What does it all mean?

Just over a quarter of a century ago, my friend and colleague Steve Juggins and a group of other palaeoecologists came up with a clever way to relate the composition of diatom samples taken from different levels of a sediment core to the environmental conditions of the lake at the time that these diatoms were alive.   At the heart of this was a set of statistical tools called “transfer functions” and the use of these has proliferated over subsequent years, spilling from diatoms to many other groups of organisms and from palaeoecological studies to contemporary investigations of man’s impact on the environment.   So pervasive have these methods become that Steve returned to the subject a few years ago and critiqued the many misuses of the method that he was seeing in the literature.

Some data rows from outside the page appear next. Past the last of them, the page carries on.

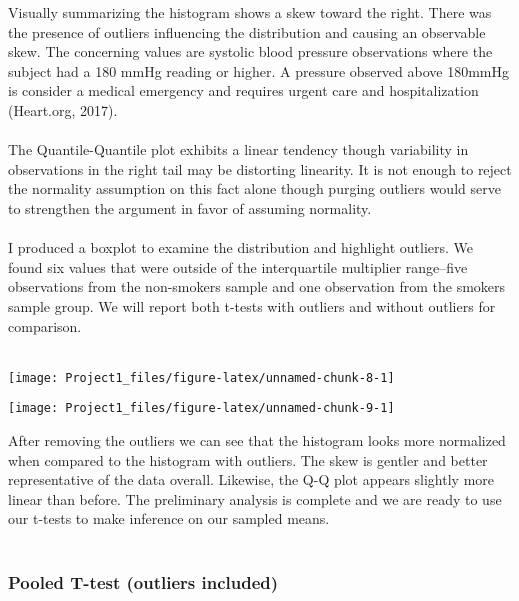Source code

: \documentclass[
]{article}
\begin{document}
Visually summarizing the histogram shows a skew toward the right. There
was the presence of outliers influencing the distribution and causing an
observable skew. The concerning values are systolic blood pressure
observations where the subject had a 180 mmHg reading or higher. A
pressure observed above 180mmHg is consider a medical emergency and
requires urgent care and hospitalization (Heart.org, 2017).\\
~\\
The Quantile-Quantile plot exhibits a linear tendency though variability
in observations in the right tail may be distorting linearity. It is not
enough to reject the normality assumption on this fact alone though
purging outliers would serve to strengthen the argument in favor of
assuming normality.\\
~\\
I produced a boxplot to examine the distribution and highlight outliers.
We found six values that were outside of the interquartile multiplier
range--five observations from the non-smokers sample and one observation
from the smokers sample group. We will report both t-tests with outliers
and without outliers for comparison.\\
~\\

\begin{center}\texttt{[image: Project1\_files/figure-latex/unnamed-chunk-8-1]} \end{center}

\hfill\break
\hfill\break

\begin{center}\texttt{[image: Project1\_files/figure-latex/unnamed-chunk-9-1]} \end{center}

\hfill\break
\hfill\break
After removing the outliers we can see that the histogram looks more
normalized when compared to the histogram with outliers. The skew is
gentler and better representative of the data overall. Likewise, the Q-Q
plot appears slightly more linear than before. The preliminary analysis
is complete and we are ready to use our t-tests to make inference on our
sampled means.\\
~\\

\hypertarget{pooled-t-test-outliers-included}{%
\subsubsection{Pooled T-test (outliers
included)}\label{pooled-t-test-outliers-included}}
\end{document}
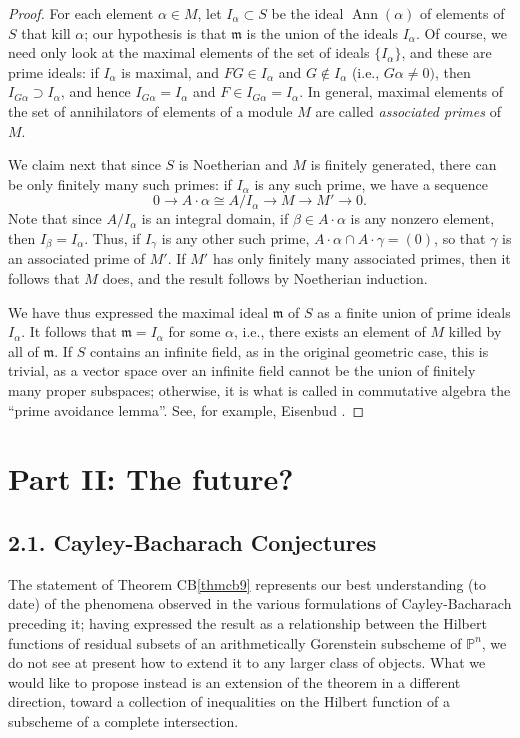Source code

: \documentclass{bull-l}
\newcommand{\Ann}{\operatorname{Ann}}
\theoremstyle{pplain}
\theoremstyle{definition}
\begin{document}
\begin{proof} For each element $\alpha\in M$, let $I_\alpha\subset S$ be the
ideal $\Ann(\alpha)$ of elements of $S$ that kill $\alpha$; our hypothesis is
that $\mathfrak{m}$ is the union of the ideals $I_\alpha$.  Of course, we need
only look at the maximal elements of the set of ideals $\{I_\alpha\}$, and
these are prime ideals: if $I_\alpha$ is maximal, and $FG\in I_\alpha$ and
$G\notin I_\alpha$ (i.e., $G\alpha\ne 0)$, then $I_{G\alpha}\supset I_\alpha$,
and hence $I_{G\alpha}=I_\alpha$ and $F\in I_{G\alpha}=I_\alpha$.  In general,
maximal elements of the set of annihilators of elements of a module $M$ are
called \emph{associated primes} of $M$.

We claim next that since $S$ is Noetherian and $M$ is finitely generated, there
can be only finitely many such primes: if $I_\alpha$ is any such prime, we have
a sequence
\[0\to A\cdot \alpha\cong A/I_\alpha\to M\to M'\to 0.\]
Note that since $A/I_\alpha$ is an integral domain, if $\beta\in A\cdot \alpha$
is any nonzero element, then $I_\beta=I_\alpha$.  Thus, if $I_\gamma$ is any
other such prime, $A\cdot \alpha\cap A\cdot \gamma=(0)$, so that $\gamma$ is an
associated prime of $M'$.  If $M'$ has only finitely many associated primes,
then it follows that $M$ does, and the result follows by Noetherian induction.

We have thus expressed the maximal ideal $\mathfrak{m}$ of $S$ as a finite
union of prime ideals $I_\alpha$. It follows that $\mathfrak{m}=I_\alpha$ for
some $\alpha$, i.e., there exists an element of $M$ killed by all of
$\mathfrak{m}$.  If $S$ contains an infinite field, as in the original
geometric case, this is trivial, as a vector space over an infinite field
cannot be the union of finitely many proper subspaces; otherwise, it is
what is called in commutative algebra the ``prime avoidance lemma''.  See, for
example, Eisenbud \cite[section 3.2]{E}.
\end{proof}

\section*{Part II: The future?}
\subsection*{{\rm 2.1.} Cayley-Bacharach Conjectures}
The statement of Theorem CB\ref{thmcb9} represents our best understanding (to
date) of the phenomena observed in the various formulations of Cayley-Bacharach
preceding it; having expressed the result as a relationship between the Hilbert 
functions of residual subsets of an arithmetically Gorenstein subscheme of
$\mathbb{P}^n$, we do not see at present how to extend it to any larger class
of objects.  What we would like to propose instead is an extension of the 
theorem in a different direction, toward a collection of inequalities on the
Hilbert function of a subscheme of a complete intersection.
\end{document}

The principle behind the use of transfer functions is that each species has a characteristic response to an environmental pressure gradient (in early studies this was pH) which could be portrayed as a unimodal (approximately bell-shaped curve).   The point along the gradient where a species is most abundant represents the “optimum” condition, the level of the pressure where the species thrives best.  The average of the optima of all organisms in a sample, Steve and colleagues showed, could be then used to estimate the value of the pressure.   This unlocked the door to quantitative reconstructions of changes in acidification of lakes in the UK and Scandinavia that, in turn, ultimately shaped environmental policy. It was one of the most impressive achievements of applied ecologists in the 20th century.

A diagrammatic representation of the principle behind transfer functions: each organism has a characteristic response to the predominant pressure (nutrient/organic pollution in this case).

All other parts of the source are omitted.